Running a Page-Tagging ETL Job

Problem

You want to process the data collected by a clickstream collection server.

Solution

You can process the job in the page tagging job template. Unlike other template job processing, the page tagging template uses two Clickstream Parse transformations to extract the tagged data. The following overview shows the steps that are executed.
  1. Clickstream Log: Reads in the tagged data from the raw tagged Web log.
  2. Checkpoint for Clickstream Log.
  3. Parse Tagged Data Items: This step is responsible for extracting all tagged data elements and for generating output ready for the subsequent Clickstream Parse.
  4. Checkpoint for Parse Tagged Data Items.
  5. Parse: This step is responsible for processing the data from the original requested file.
  6. Checkpoint for Clickstream Parse.
  7. Clickstream Sessionize: Sessions the data as normal and includes the tagged data elements extracted in the first Clickstream Parse transformation.
  8. Checkpoint for Clickstream Sessionize.
With SAS Data Integration Studio 4.2 and later, you can add notes to the job. A Read Me First note in the job flow informs the user to open the job properties window and edit the default value for the Email Address for Checkpoint Notifications parameter on the Parameters tab. The value that you set is used by all the Checkpoint transformations in this job.
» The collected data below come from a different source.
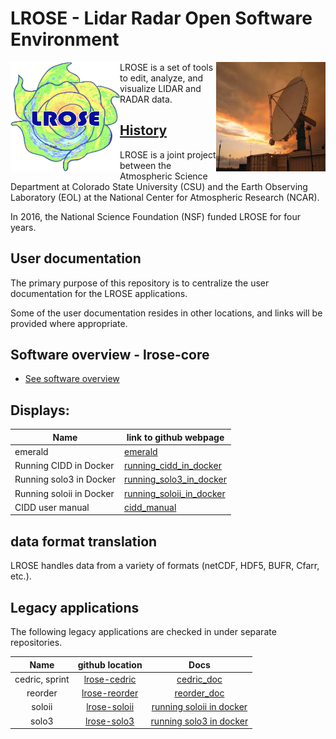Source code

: # LROSE - Lidar Radar Open Software Environment

<img align="left" width="175" height="175" src="./images/LROSE_logo.small.png">
<img align="right" width="175" height="175" src="./images/spol_dynamo.jpg">

LROSE is a set of tools to edit, analyze, and visualize LIDAR and RADAR data.

## [History](https://www.eol.ucar.edu/content/lidar-radar-open-software-environment)

LROSE is a joint project between the Atmospheric Science Department at Colorado State University (CSU) and the Earth Observing Laboratory (EOL) at the National Center for Atmospheric Research (NCAR).

In 2016, the National Science Foundation (NSF) funded LROSE for four years.

## User documentation

The primary purpose of this repository is to centralize the user documentation for the LROSE applications. 

Some of the user documentation resides in other locations, and links will be provided where appropriate.
 
## Software overview - lrose-core

* [See software overview](./overview/lrose-overview.md)

## Displays:

| Name | link to github webpage |
|------|------------------------|
| emerald | [emerald](https://github.com/ncar/lrose-emerald) |
| Running CIDD in Docker | [running_cidd_in_docker](./cidd/running_cidd_in_docker.md) |
| Running solo3 in Docker | [running_solo3_in_docker](./solo3/running_solo3_in_docker.md) |
| Running soloii in Docker | [running_soloii_in_docker](./soloii/running_soloii_in_docker.md) |
| CIDD user manual | [cidd_manual](https://ncar.github.io/lrose-docs/cidd/user_manual/CIDD_manual.html) |

## data format translation

LROSE handles data from a variety of formats (netCDF, HDF5, BUFR, Cfarr, etc.).  

## Legacy applications

The following legacy applications are checked in under separate repositories.

| Name | github location | Docs |
|:-----:|:-------------------------:|:---------:|
| cedric, sprint | [lrose-cedric](https://github.com/ncar/lrose-cedric) | [cedric_doc](./cedric/cedric_doc.pdf) |
| reorder        | [lrose-reorder](https://github.com/ncar/lrose-reorder) | [reorder_doc](./reorder/unixreorder.pdf) |
| soloii         | [lrose-soloii](https://github.com/ncar/lrose-soloii) | [running soloii in docker](./soloii/running_soloii_in_docker.md) |
| solo3          | [lrose-solo3](https://github.com/ncar/lrose-solo3) | [running solo3 in docker](./solo3/running_solo3_in_docker.md) |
These Checkpoint transformations notify you when errors occur at strategic points in the job.
Perform the following tasks to run the page tagging default job:

Tasks

Prepare the Job

If you have not done so already, you should run a copy of the setup job for the page tagging template, which is named clk_0010_setup_page_tagging. When you actually process the data, you should copy and rename the page tagging template job before you run it. For example, you might run a job named clk_0020_page_tagging_detail_Site1 job. Renaming a copy of the job ensures that you keep the original template job and retain access to its default values. (See Copying the Page Tagging Template.)
The following display shows a sample renamed template job.
Copied Page Tagging Template Job
Copied Page Tagging Job

Run the Job and Examine the Output

Perform the following steps to run the page tagging job and examine its output:
  1. Open the job.
    The following display shows a successfully completed job.
    Completed Page Tagging Template Job
    Completed Page Tagging Job
  2. If the job is completed without error, right-click the Tagged_DDS table at the end of the job and click Open in the pop-up menu.
    The View Data window appears, as shown in the following display.
    Page Tagging Output
    Page Tagging Output